EXERCISE
Skipping all pictures, please restate word for word the lines from the one that contains "1. 增加websocket接口" through the last line of the entries.
GIVEN DATA below:
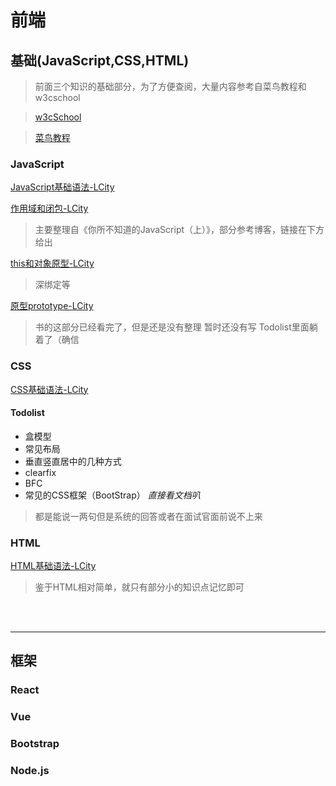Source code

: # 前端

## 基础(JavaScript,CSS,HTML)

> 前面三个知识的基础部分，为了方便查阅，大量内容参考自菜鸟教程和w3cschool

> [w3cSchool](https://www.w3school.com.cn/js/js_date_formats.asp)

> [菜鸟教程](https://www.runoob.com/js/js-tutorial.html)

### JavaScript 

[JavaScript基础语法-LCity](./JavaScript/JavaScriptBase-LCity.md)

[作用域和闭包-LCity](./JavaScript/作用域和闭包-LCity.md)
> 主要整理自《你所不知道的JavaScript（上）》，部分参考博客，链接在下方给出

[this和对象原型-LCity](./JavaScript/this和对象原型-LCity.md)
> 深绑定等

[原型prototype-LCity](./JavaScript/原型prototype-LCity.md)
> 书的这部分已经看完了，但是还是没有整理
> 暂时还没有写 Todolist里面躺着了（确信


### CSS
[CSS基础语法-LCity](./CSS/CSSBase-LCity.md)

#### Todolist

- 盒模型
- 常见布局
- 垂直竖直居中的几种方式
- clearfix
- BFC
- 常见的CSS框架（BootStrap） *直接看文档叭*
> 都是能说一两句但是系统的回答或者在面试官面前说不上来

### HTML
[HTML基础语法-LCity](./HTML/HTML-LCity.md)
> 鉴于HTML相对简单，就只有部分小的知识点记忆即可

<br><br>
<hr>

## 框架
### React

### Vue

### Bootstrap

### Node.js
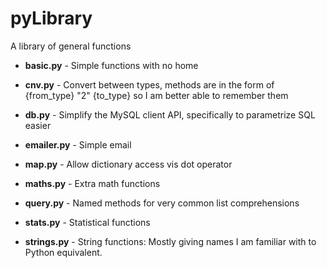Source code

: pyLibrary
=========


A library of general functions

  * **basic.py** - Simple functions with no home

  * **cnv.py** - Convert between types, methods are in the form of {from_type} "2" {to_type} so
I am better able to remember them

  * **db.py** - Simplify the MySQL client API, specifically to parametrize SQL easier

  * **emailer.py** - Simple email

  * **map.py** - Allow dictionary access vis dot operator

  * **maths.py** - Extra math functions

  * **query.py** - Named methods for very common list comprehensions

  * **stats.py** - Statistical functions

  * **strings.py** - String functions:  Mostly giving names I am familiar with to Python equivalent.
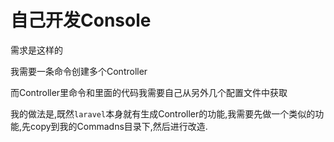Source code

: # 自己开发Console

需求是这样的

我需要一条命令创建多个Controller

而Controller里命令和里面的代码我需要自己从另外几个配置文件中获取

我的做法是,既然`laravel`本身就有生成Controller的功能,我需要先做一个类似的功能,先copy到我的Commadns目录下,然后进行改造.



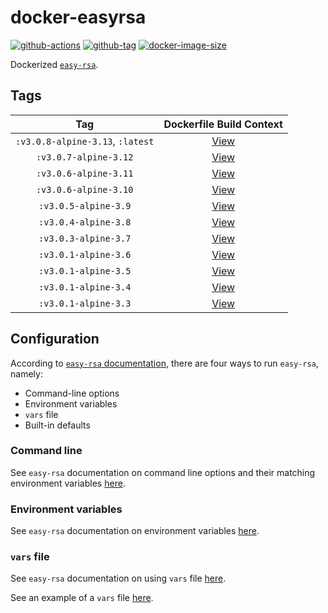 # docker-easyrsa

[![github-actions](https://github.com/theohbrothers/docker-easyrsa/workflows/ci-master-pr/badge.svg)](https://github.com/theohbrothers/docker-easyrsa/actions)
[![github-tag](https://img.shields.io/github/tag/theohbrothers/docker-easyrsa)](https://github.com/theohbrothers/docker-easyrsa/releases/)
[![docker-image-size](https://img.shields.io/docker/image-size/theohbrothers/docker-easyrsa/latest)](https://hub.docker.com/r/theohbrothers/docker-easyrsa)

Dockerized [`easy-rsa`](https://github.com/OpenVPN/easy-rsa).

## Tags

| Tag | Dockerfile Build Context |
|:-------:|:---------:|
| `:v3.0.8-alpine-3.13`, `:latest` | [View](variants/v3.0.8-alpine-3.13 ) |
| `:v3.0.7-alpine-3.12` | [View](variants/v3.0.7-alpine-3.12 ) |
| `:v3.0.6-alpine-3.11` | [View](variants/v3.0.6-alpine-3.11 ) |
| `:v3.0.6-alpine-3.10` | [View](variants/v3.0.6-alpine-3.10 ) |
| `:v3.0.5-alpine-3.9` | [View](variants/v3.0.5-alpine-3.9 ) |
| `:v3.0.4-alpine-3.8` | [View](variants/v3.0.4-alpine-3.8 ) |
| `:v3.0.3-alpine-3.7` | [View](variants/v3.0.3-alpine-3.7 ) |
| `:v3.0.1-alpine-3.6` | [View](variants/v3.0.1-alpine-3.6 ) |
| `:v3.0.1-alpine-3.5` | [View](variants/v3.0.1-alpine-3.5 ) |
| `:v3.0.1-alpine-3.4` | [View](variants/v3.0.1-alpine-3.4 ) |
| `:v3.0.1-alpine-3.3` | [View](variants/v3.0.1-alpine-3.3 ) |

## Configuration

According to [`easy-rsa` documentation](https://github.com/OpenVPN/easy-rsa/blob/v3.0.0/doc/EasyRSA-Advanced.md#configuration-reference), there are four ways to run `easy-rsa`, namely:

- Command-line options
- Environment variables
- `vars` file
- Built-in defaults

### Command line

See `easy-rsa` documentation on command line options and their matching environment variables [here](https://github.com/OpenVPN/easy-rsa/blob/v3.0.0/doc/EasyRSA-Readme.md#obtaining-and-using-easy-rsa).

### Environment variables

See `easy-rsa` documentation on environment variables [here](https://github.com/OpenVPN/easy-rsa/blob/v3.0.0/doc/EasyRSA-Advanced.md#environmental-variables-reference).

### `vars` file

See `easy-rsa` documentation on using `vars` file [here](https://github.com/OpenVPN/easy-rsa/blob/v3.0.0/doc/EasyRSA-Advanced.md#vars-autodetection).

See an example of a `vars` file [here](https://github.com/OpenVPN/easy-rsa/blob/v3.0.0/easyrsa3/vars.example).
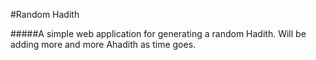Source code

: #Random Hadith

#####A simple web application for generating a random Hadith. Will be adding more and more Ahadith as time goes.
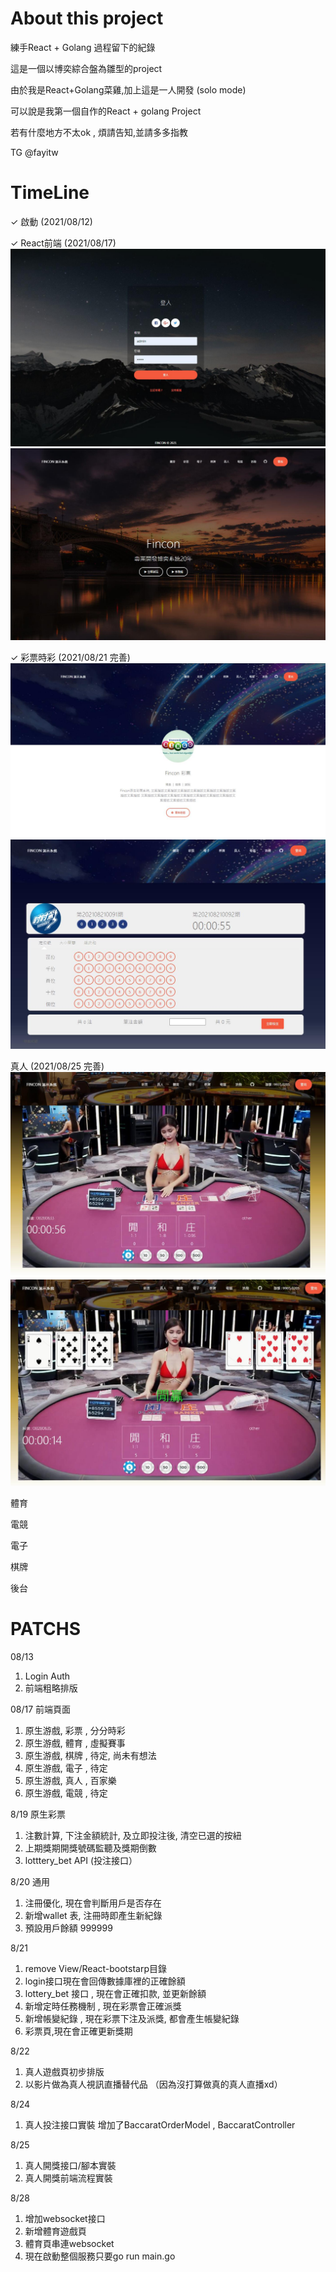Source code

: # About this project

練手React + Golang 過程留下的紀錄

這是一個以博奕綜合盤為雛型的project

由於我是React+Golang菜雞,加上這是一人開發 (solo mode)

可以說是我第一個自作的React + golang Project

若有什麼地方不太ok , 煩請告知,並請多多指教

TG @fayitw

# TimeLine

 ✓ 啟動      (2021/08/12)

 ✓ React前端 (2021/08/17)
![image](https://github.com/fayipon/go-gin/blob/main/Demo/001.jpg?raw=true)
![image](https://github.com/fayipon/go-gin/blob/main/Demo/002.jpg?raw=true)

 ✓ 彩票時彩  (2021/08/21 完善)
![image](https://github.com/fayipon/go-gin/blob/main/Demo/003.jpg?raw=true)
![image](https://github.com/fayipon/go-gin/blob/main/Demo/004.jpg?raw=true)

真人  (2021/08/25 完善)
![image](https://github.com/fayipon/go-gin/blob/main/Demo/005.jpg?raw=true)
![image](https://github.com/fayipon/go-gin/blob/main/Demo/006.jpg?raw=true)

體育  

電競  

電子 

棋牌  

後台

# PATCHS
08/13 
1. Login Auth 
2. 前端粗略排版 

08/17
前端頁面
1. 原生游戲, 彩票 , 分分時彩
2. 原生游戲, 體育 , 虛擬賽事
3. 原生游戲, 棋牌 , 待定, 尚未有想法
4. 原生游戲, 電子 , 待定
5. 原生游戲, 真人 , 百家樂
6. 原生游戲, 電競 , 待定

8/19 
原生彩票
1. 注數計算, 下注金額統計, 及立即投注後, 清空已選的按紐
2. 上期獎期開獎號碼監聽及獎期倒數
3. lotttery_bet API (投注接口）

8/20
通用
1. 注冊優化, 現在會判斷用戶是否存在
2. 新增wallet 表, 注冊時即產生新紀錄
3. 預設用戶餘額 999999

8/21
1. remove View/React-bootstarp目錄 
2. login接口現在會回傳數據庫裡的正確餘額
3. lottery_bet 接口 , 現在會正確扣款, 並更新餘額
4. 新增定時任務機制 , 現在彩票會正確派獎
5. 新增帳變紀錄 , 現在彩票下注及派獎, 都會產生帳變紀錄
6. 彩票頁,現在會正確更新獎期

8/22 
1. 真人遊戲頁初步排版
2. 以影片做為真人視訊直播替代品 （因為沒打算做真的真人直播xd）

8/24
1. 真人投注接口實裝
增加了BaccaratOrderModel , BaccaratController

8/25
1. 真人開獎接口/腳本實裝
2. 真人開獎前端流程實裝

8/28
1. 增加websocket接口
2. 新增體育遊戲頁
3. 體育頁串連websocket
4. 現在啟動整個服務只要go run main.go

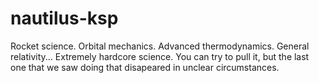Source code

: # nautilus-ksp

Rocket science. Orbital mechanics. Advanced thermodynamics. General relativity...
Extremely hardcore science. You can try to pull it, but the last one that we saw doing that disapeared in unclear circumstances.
End of GIVEN DATA.
ANSWER TO THE PROBLEM
1. 增加websocket接口
2. 新增體育遊戲頁
3. 體育頁串連websocket
4. 現在啟動整個服務只要go run main.go

Source code

: # nautilus-ksp

Rocket science. Orbital mechanics. Advanced thermodynamics. General relativity...
Extremely hardcore science. You can try to pull it, but the last one that we saw doing that disapeared in unclear circumstances.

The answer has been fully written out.